U2 Remembers the Ramones in New York

- December 06, 2000

by Richard Skanse

"It's like landing a 747 onto your front lawn," quipped Bono Tuesday night from the stage of New York's 1,000 capacity Irving Plaza. "Feels like starting again. That's a nice feeling."

Bono never broke out the white flag of yore during U2's one-off, seventy minute club performance (which was broadcast live over the radio), but the band did dig deep enough into their twenty year history to dust off the rare nugget "11 O'Clock Tick Tock" and a give loving nod to the punk band that inspired them.

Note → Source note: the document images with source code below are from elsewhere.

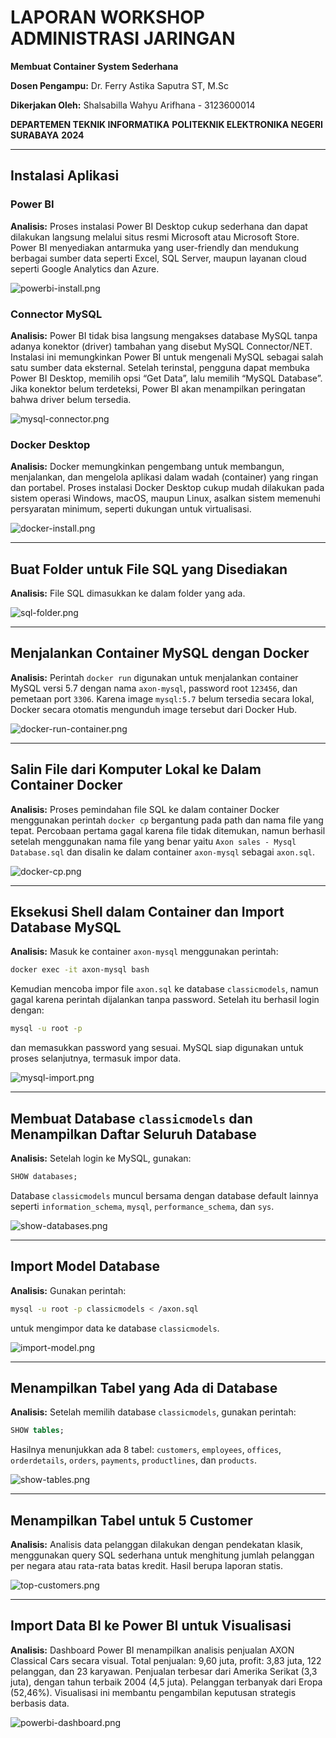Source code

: # LAPORAN WORKSHOP ADMINISTRASI JARINGAN

**Membuat Container System Sederhana**

**Dosen Pengampu:**
Dr. Ferry Astika Saputra ST, M.Sc

**Dikerjakan Oleh:**
Shalsabilla Wahyu Arifhana - 3123600014

**DEPARTEMEN TEKNIK INFORMATIKA**
**POLITEKNIK ELEKTRONIKA NEGERI SURABAYA**
**2024**

---

## Instalasi Aplikasi

### Power BI

**Analisis:**
Proses instalasi Power BI Desktop cukup sederhana dan dapat dilakukan langsung melalui situs resmi Microsoft atau Microsoft Store. Power BI menyediakan antarmuka yang user-friendly dan mendukung berbagai sumber data seperti Excel, SQL Server, maupun layanan cloud seperti Google Analytics dan Azure.

![powerbi-install.png](path/to/your/image.png)

### Connector MySQL

**Analisis:**
Power BI tidak bisa langsung mengakses database MySQL tanpa adanya konektor (driver) tambahan yang disebut MySQL Connector/NET. Instalasi ini memungkinkan Power BI untuk mengenali MySQL sebagai salah satu sumber data eksternal. Setelah terinstal, pengguna dapat membuka Power BI Desktop, memilih opsi “Get Data”, lalu memilih “MySQL Database”. Jika konektor belum terdeteksi, Power BI akan menampilkan peringatan bahwa driver belum tersedia.

![mysql-connector.png](path/to/your/image.png)

### Docker Desktop

**Analisis:**
Docker memungkinkan pengembang untuk membangun, menjalankan, dan mengelola aplikasi dalam wadah (container) yang ringan dan portabel. Proses instalasi Docker Desktop cukup mudah dilakukan pada sistem operasi Windows, macOS, maupun Linux, asalkan sistem memenuhi persyaratan minimum, seperti dukungan untuk virtualisasi.

![docker-install.png](path/to/your/image.png)

---

## Buat Folder untuk File SQL yang Disediakan

**Analisis:**
File SQL dimasukkan ke dalam folder yang ada.

![sql-folder.png](path/to/your/image.png)

---

## Menjalankan Container MySQL dengan Docker

**Analisis:**
Perintah `docker run` digunakan untuk menjalankan container MySQL versi 5.7 dengan nama `axon-mysql`, password root `123456`, dan pemetaan port `3306`. Karena image `mysql:5.7` belum tersedia secara lokal, Docker secara otomatis mengunduh image tersebut dari Docker Hub.

![docker-run-container.png](path/to/your/image.png)

---

## Salin File dari Komputer Lokal ke Dalam Container Docker

**Analisis:**
Proses pemindahan file SQL ke dalam container Docker menggunakan perintah `docker cp` bergantung pada path dan nama file yang tepat. Percobaan pertama gagal karena file tidak ditemukan, namun berhasil setelah menggunakan nama file yang benar yaitu `Axon sales - Mysql Database.sql` dan disalin ke dalam container `axon-mysql` sebagai `axon.sql`.

![docker-cp.png](path/to/your/image.png)

---

## Eksekusi Shell dalam Container dan Import Database MySQL

**Analisis:**
Masuk ke container `axon-mysql` menggunakan perintah:

```bash
docker exec -it axon-mysql bash
```

Kemudian mencoba impor file `axon.sql` ke database `classicmodels`, namun gagal karena perintah dijalankan tanpa password. Setelah itu berhasil login dengan:

```bash
mysql -u root -p
```

dan memasukkan password yang sesuai. MySQL siap digunakan untuk proses selanjutnya, termasuk impor data.

![mysql-import.png](path/to/your/image.png)

---

## Membuat Database `classicmodels` dan Menampilkan Daftar Seluruh Database

**Analisis:**
Setelah login ke MySQL, gunakan:

```sql
SHOW databases;
```

Database `classicmodels` muncul bersama dengan database default lainnya seperti `information_schema`, `mysql`, `performance_schema`, dan `sys`.

![show-databases.png](path/to/your/image.png)

---

## Import Model Database

**Analisis:**
Gunakan perintah:

```bash
mysql -u root -p classicmodels < /axon.sql
```

untuk mengimpor data ke database `classicmodels`.

![import-model.png](path/to/your/image.png)

---

## Menampilkan Tabel yang Ada di Database

**Analisis:**
Setelah memilih database `classicmodels`, gunakan perintah:

```sql
SHOW tables;
```

Hasilnya menunjukkan ada 8 tabel: `customers`, `employees`, `offices`, `orderdetails`, `orders`, `payments`, `productlines`, dan `products`.

![show-tables.png](path/to/your/image.png)

---

## Menampilkan Tabel untuk 5 Customer

**Analisis:**
Analisis data pelanggan dilakukan dengan pendekatan klasik, menggunakan query SQL sederhana untuk menghitung jumlah pelanggan per negara atau rata-rata batas kredit. Hasil berupa laporan statis.

![top-customers.png](path/to/your/image.png)

---

## Import Data BI ke Power BI untuk Visualisasi

**Analisis:**
Dashboard Power BI menampilkan analisis penjualan AXON Classical Cars secara visual. Total penjualan: 9,60 juta, profit: 3,83 juta, 122 pelanggan, dan 23 karyawan. Penjualan terbesar dari Amerika Serikat (3,3 juta), dengan tahun terbaik 2004 (4,5 juta). Pelanggan terbanyak dari Eropa (52,46%). Visualisasi ini membantu pengambilan keputusan strategis berbasis data.

![powerbi-dashboard.png](path/to/your/image.png)
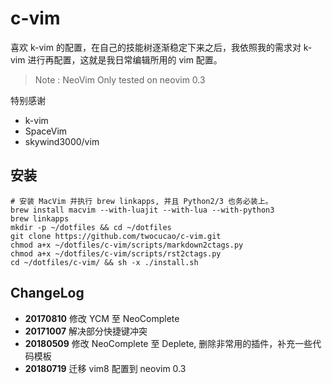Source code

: # c-vim

喜欢 k-vim 的配置，在自己的技能树逐渐稳定下来之后，我依照我的需求对 k-vim 进行再配置，这就是我日常编辑所用的 vim 配置。

> Note : NeoVim Only tested on neovim 0.3

特别感谢

- k-vim
- SpaceVim
- skywind3000/vim

## 安装

```
# 安装 MacVim 并执行 brew linkapps, 并且 Python2/3 也务必装上。
brew install macvim --with-luajit --with-lua --with-python3
brew linkapps
mkdir -p ~/dotfiles && cd ~/dotfiles
git clone https://github.com/twocucao/c-vim.git
chmod a+x ~/dotfiles/c-vim/scripts/markdown2ctags.py
chmod a+x ~/dotfiles/c-vim/scripts/rst2ctags.py
cd ~/dotfiles/c-vim/ && sh -x ./install.sh
```

## ChangeLog

* **20170810** 修改 YCM 至 NeoComplete
* **20171007** 解决部分快捷键冲突
* **20180509** 修改 NeoComplete 至 Deplete, 删除非常用的插件，补充一些代码模板
* **20180719** 迁移 vim8 配置到 neovim 0.3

"We got started on the poetry and punk rock of New York City," Bono continued over the hoots of the enthusiastic whoops and whistles of the crowd, comprised entirely of contest winners and invited guests. "The music of Patti Smith, Television -- but more than anybody, the band that got us started when we were fifteen, sixteen -- Larry was fourteen, still is -- was the music of the Ramones."

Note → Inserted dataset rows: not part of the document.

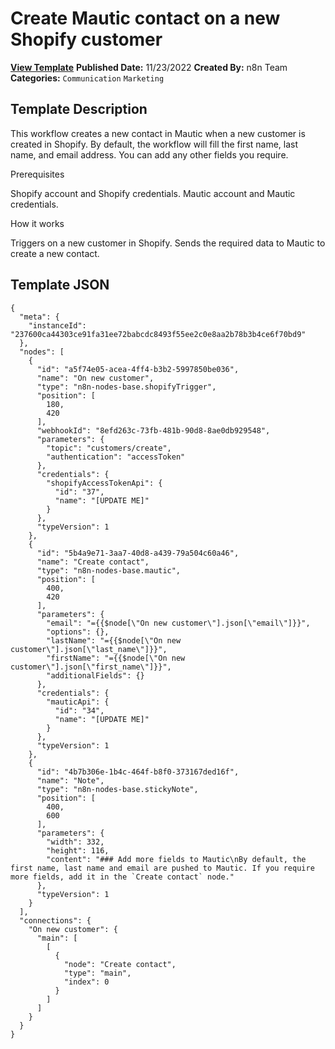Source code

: # Create Mautic contact on a new Shopify customer

**[View Template](https://n8n.io/workflows/1829-/)**  **Published Date:** 11/23/2022  **Created By:** n8n Team  **Categories:** `Communication` `Marketing`  

## Template Description

This workflow creates a new contact in Mautic when a new customer is created in Shopify. By default, the workflow will fill the first name, last name, and email address. You can add any other fields you require.

Prerequisites

Shopify account and Shopify credentials.
Mautic account and Mautic credentials.

How it works

Triggers on a new customer in Shopify.
Sends the required data to Mautic to create a new contact.

## Template JSON

```
{
  "meta": {
    "instanceId": "237600ca44303ce91fa31ee72babcdc8493f55ee2c0e8aa2b78b3b4ce6f70bd9"
  },
  "nodes": [
    {
      "id": "a5f74e05-acea-4ff4-b3b2-5997850be036",
      "name": "On new customer",
      "type": "n8n-nodes-base.shopifyTrigger",
      "position": [
        180,
        420
      ],
      "webhookId": "8efd263c-73fb-481b-90d8-8ae0db929548",
      "parameters": {
        "topic": "customers/create",
        "authentication": "accessToken"
      },
      "credentials": {
        "shopifyAccessTokenApi": {
          "id": "37",
          "name": "[UPDATE ME]"
        }
      },
      "typeVersion": 1
    },
    {
      "id": "5b4a9e71-3aa7-40d8-a439-79a504c60a46",
      "name": "Create contact",
      "type": "n8n-nodes-base.mautic",
      "position": [
        400,
        420
      ],
      "parameters": {
        "email": "={{$node[\"On new customer\"].json[\"email\"]}}",
        "options": {},
        "lastName": "={{$node[\"On new customer\"].json[\"last_name\"]}}",
        "firstName": "={{$node[\"On new customer\"].json[\"first_name\"]}}",
        "additionalFields": {}
      },
      "credentials": {
        "mauticApi": {
          "id": "34",
          "name": "[UPDATE ME]"
        }
      },
      "typeVersion": 1
    },
    {
      "id": "4b7b306e-1b4c-464f-b8f0-373167ded16f",
      "name": "Note",
      "type": "n8n-nodes-base.stickyNote",
      "position": [
        400,
        600
      ],
      "parameters": {
        "width": 332,
        "height": 116,
        "content": "### Add more fields to Mautic\nBy default, the first name, last name and email are pushed to Mautic. If you require more fields, add it in the `Create contact` node."
      },
      "typeVersion": 1
    }
  ],
  "connections": {
    "On new customer": {
      "main": [
        [
          {
            "node": "Create contact",
            "type": "main",
            "index": 0
          }
        ]
      ]
    }
  }
}
```
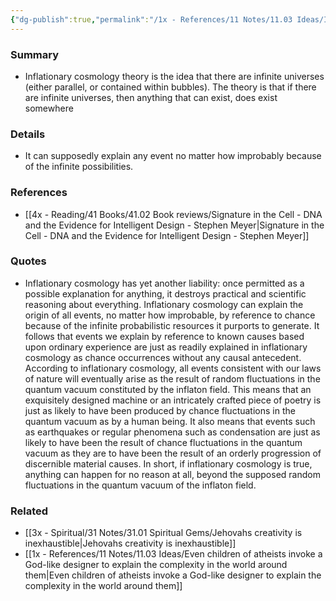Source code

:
 ```yaml
---
{"dg-publish":true,"permalink":"/1x - References/11 Notes/11.03 Ideas/Issues with Inflationary cosmology theory/","title":"Issues with Inflationary cosmology theory","created":"2024-01-20T11:22:36.000+03:00","updated":"2024-02-14T20:18:29.208+03:00"}
---
```



### Summary
- Inflationary cosmology theory is the idea that there are infinite universes (either parallel, or contained within bubbles). The theory is that if there are infinite universes, then anything that can exist, does exist somewhere

### Details
- It can supposedly explain any event no matter how improbably because of the infinite possibilities. 

### References
- [[4x - Reading/41 Books/41.02 Book reviews/Signature in the Cell - DNA and the Evidence for Intelligent Design - Stephen Meyer\|Signature in the Cell - DNA and the Evidence for Intelligent Design - Stephen Meyer]]

### Quotes
- Inflationary cosmology has yet another liability: once permitted as a possible explanation for anything, it destroys practical and scientific reasoning about everything. Inflationary cosmology can explain the origin of all events, no matter how improbable, by reference to chance because of the infinite probabilistic resources it purports to generate. It follows that events we explain by reference to known causes based upon ordinary experience are just as readily explained in inflationary cosmology as chance occurrences without any causal antecedent. According to inflationary cosmology, all events consistent with our laws of nature will eventually arise as the result of random fluctuations in the quantum vacuum constituted by the inflaton field. This means that an exquisitely designed machine or an intricately crafted piece of poetry is just as likely to have been produced by chance fluctuations in the quantum vacuum as by a human being. It also means that events such as earthquakes or regular phenomena such as condensation are just as likely to have been the result of chance fluctuations in the quantum vacuum as they are to have been the result of an orderly progression of discernible material causes. In short, if inflationary cosmology is true, anything can happen for no reason at all, beyond the supposed random fluctuations in the quantum vacuum of the inflaton field.

### Related
- [[3x - Spiritual/31 Notes/31.01 Spiritual Gems/Jehovahs creativity is inexhaustible\|Jehovahs creativity is inexhaustible]]
- [[1x - References/11 Notes/11.03 Ideas/Even children of atheists invoke a God-like designer to explain the complexity in the world around them\|Even children of atheists invoke a God-like designer to explain the complexity in the world around them]]
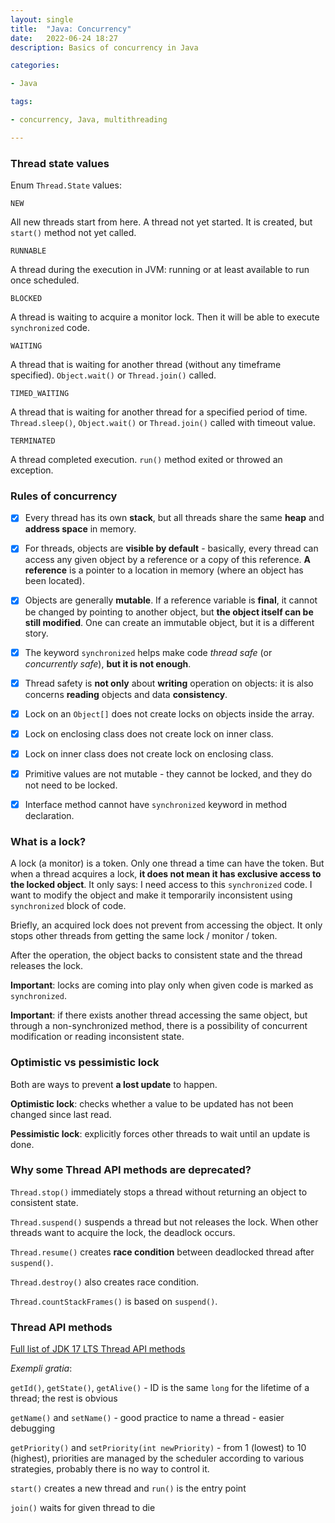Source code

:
```yaml
---
layout: single
title:  "Java: Concurrency"
date:   2022-06-24 18:27
description: Basics of concurrency in Java

categories:

- Java

tags:

- concurrency, Java, multithreading

---
```


### Thread state values 

Enum ```Thread.State``` values:

```NEW```

All new threads start from here. A thread not yet started. It is created, but ```start()``` method not yet called.

```RUNNABLE```

A thread during the execution in JVM: running or at least available to run once scheduled.

```BLOCKED```

A thread is waiting to acquire a monitor lock. Then it will be able to execute ```synchronized``` code.

```WAITING```

A thread that is waiting for another thread (without any timeframe specified). ```Object.wait()``` or ```Thread.join()``` called.

```TIMED_WAITING```

A thread that is waiting for another thread for a specified period of time. ```Thread.sleep()```,
```Object.wait()``` or ```Thread.join()``` called with timeout value.

```TERMINATED```

A thread completed execution. ```run()``` method exited or throwed an exception.

### Rules of concurrency

- [x] Every thread has its own **stack**, but all threads share the same **heap** and  **address space** in memory.

- [x] For threads, objects are **visible by default** - basically, every thread can access any given object by a reference or a copy of this reference. 
**A reference** is a pointer to a location in memory (where an object has been located).
- [x] Objects are generally **mutable**.  If a reference variable is **final**, it cannot be changed by pointing to another object, 
but **the object itself can be still modified**. One can create an immutable object, but it is a different story.
- [x] The keyword ```synchronized``` helps make code *thread safe* (or *concurrently safe*), **but it is not enough**.
- [x] Thread safety is **not only** about **writing** operation on objects: it is also concerns **reading** objects and data **consistency**.
- [x] Lock on an ```Object[]``` does not create locks on objects inside the array.
- [x] Lock on enclosing class does not create lock on inner class.
- [x] Lock on inner class does not create lock on enclosing class.
- [x] Primitive values are not mutable - they cannot be locked, and they do not need to be locked.
- [x] Interface method cannot have ```synchronized``` keyword in method declaration.

### What is a lock?

A lock (a monitor) is a token. Only one thread a time can have the token.
But when a thread acquires a lock, **it does not mean it has exclusive access to the locked object**. 
It only says: I need access to this ```synchronized``` code. I want to modify the object 
and make it temporarily inconsistent using ```synchronized``` block of code.

Briefly, an acquired lock does not prevent from accessing the object.
It only stops other threads from getting the same lock / monitor / token.

After the operation, the object backs to consistent state and the thread releases the lock.

**Important**: locks are coming into play only when given code is marked as ```synchronized```.

**Important**: if there exists another thread accessing the same object, but through a non-synchronized method,
there is a possibility of concurrent modification or reading inconsistent state.

### Optimistic vs pessimistic lock

Both are ways to prevent **a lost update** to happen.

**Optimistic lock**: checks whether a value to be updated has not been changed since last read.

**Pessimistic lock**: explicitly forces other threads to wait until an update is done.

### Why some Thread API methods are deprecated?

```Thread.stop()``` immediately stops a thread without returning an object to consistent state.

```Thread.suspend()``` suspends a thread but not releases the lock. When other threads want to acquire the lock, the deadlock occurs.

```Thread.resume()``` creates **race condition** between deadlocked thread after ```suspend()```.

```Thread.destroy()``` also creates race condition.

```Thread.countStackFrames()``` is based on ```suspend()```.

### Thread API methods

[Full list of JDK 17 LTS Thread API methods](https://cr.openjdk.java.net/~iris/se/17/latestSpec/api/java.base/java/lang/Thread.html)

*Exempli gratia*:

```getId()```, ```getState()```, ```getAlive()``` - ID is the same ```long``` for the lifetime of a thread; the rest is obvious

```getName()``` and ```setName()``` - good practice to name a thread - easier debugging

```getPriority()``` and ```setPriority(int newPriority)``` - from 1 (lowest) to 10 (highest), priorities are managed by the scheduler
according to various strategies, probably there is no way to control it.

```start()``` creates a new thread and ```run()``` is the entry point

```join()``` waits for given thread to die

He then dedicated a gently strummed version of "I Remember You" to Joey Ramone, before the band segued into "New York," one of four songs spotlighted from their latest album, All That You Can't Leave Behind.

Although he wasn't in attendance, Joey Ramone said he was thrilled to hear about the tribute the following morning. "It's great to get a little bit of credit here and there," he said. "I think it's a nice payback. There aren't many people that kind of give back to artists that were their inspiration. Most people think they're . . . they're very self bloated."

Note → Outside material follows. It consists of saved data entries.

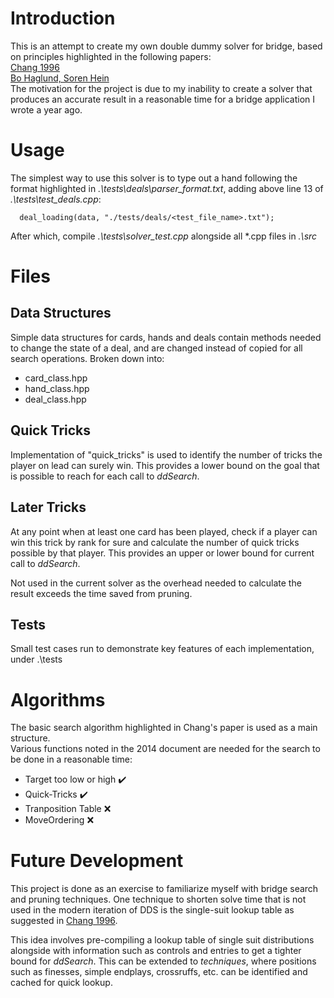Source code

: # Introduction
This is an attempt to create my own double dummy solver for bridge, based on principles highlighted in the following papers:\
[Chang 1996](https://pdfs.semanticscholar.org/eed7/025c0ab6e5f693dff53ed7cf2605aa10d768.pdf "Building a Fast Double-Dummy Bridge Solver")\
[Bo Haglund, Soren Hein](http://privat.bahnhof.se/wb758135/bridge/Alg-dds_x.pdf "Search Algorithms for a Bridge Double Dummy Solver")\
The motivation for the project is due to my inability to create a solver that produces an accurate result in a reasonable time for a bridge application I wrote a year ago. 

# Usage
The simplest way to use this solver is to type out a hand following the format highlighted in *.\tests\deals\parser_format.txt*, adding above line 13 of *.\tests\test_deals.cpp*:
```
  deal_loading(data, "./tests/deals/<test_file_name>.txt");
```
After which, compile *.\tests\solver_test.cpp* alongside all *.cpp files in *.\src*

# Files
## Data Structures
Simple data structures for cards, hands and deals contain methods needed to change the state of a deal, and are changed instead of copied for all search operations. Broken down into:
* card_class.hpp
* hand_class.hpp
* deal_class.hpp 

## Quick Tricks
Implementation of "quick_tricks" is used to identify the number of tricks the player on lead can surely win. This provides a lower bound on the goal that is possible to reach for each call to *ddSearch*.

## Later Tricks
At any point when at least one card has been played, check if a player can win this trick by rank for sure and calculate the number of quick tricks possible by that player. This provides an upper or lower bound for current call to *ddSearch*.

Not used in the current solver as the overhead needed to calculate the result exceeds the time saved from pruning.

## Tests
Small test cases run to demonstrate key features of each implementation, under .\tests

# Algorithms
The basic search algorithm highlighted in Chang's paper is used as a main structure.\
Various functions noted in the 2014 document are needed for the search to be done in a reasonable time:
* Target too low or high :heavy_check_mark:
* Quick-Tricks :heavy_check_mark:
* Tranposition Table :x:
* MoveOrdering :x:

# Future Development
This project is done as an exercise to familiarize myself with bridge search and pruning techniques. One technique to shorten solve time that is not used in the modern iteration of DDS is the single-suit lookup table as suggested in [Chang 1996](https://pdfs.semanticscholar.org/eed7/025c0ab6e5f693dff53ed7cf2605aa10d768.pdf "Building a Fast Double-Dummy Bridge Solver").

This idea involves pre-compiling a lookup table of single suit distributions alongside with information such as controls and entries to get a tighter bound for *ddSearch*. This can be extended to *techniques*, where positions such as finesses, simple endplays, crossruffs, etc. can be identified and cached for quick lookup.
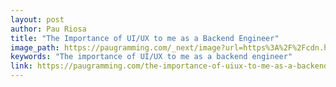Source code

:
 ```yaml
---
layout: post
author: Pau Riosa
title: "The Importance of UI/UX to me as a Backend Engineer"
image_path: https://paugramming.com/_next/image?url=https%3A%2F%2Fcdn.hashnode.com%2Fres%2Fhashnode%2Fimage%2Funsplash%2FcZr2sgaxy3Q%2Fupload%2Fv1647434612054%2FpC0PKV6Ij.jpeg%3Fw%3D1600%26h%3D840%26fit%3Dcrop%26crop%3Dentropy%26auto%3Dcompress%2Cformat%26format%3Dwebp&w=3840&q=75
keywords: "The importance of UI/UX to me as a backend engineer"
link: https://paugramming.com/the-importance-of-uiux-to-me-as-a-backend-engineer
---
```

Ramone, who said he wanted to catch U2's Irving Plaza show but "thought it would be too much hassle to get in," is well aware of the band's Ramones roots. In addition to having been invited to open for U2 on a couple of different occasions in the U.K. and Spain, he recalls the time Bono and Co. fessed up to pilfering a pair of Ramones tunes to land their first TV gig. "In Ireland, in the earliest days, they did like a national TV show, and when they auditioned for the show they did two Ramones songs and they told the producer they were their own songs, and that's how they got on the show," Ramone said. "Once on the show, they did their own songs, and that's how they got their foot in the door."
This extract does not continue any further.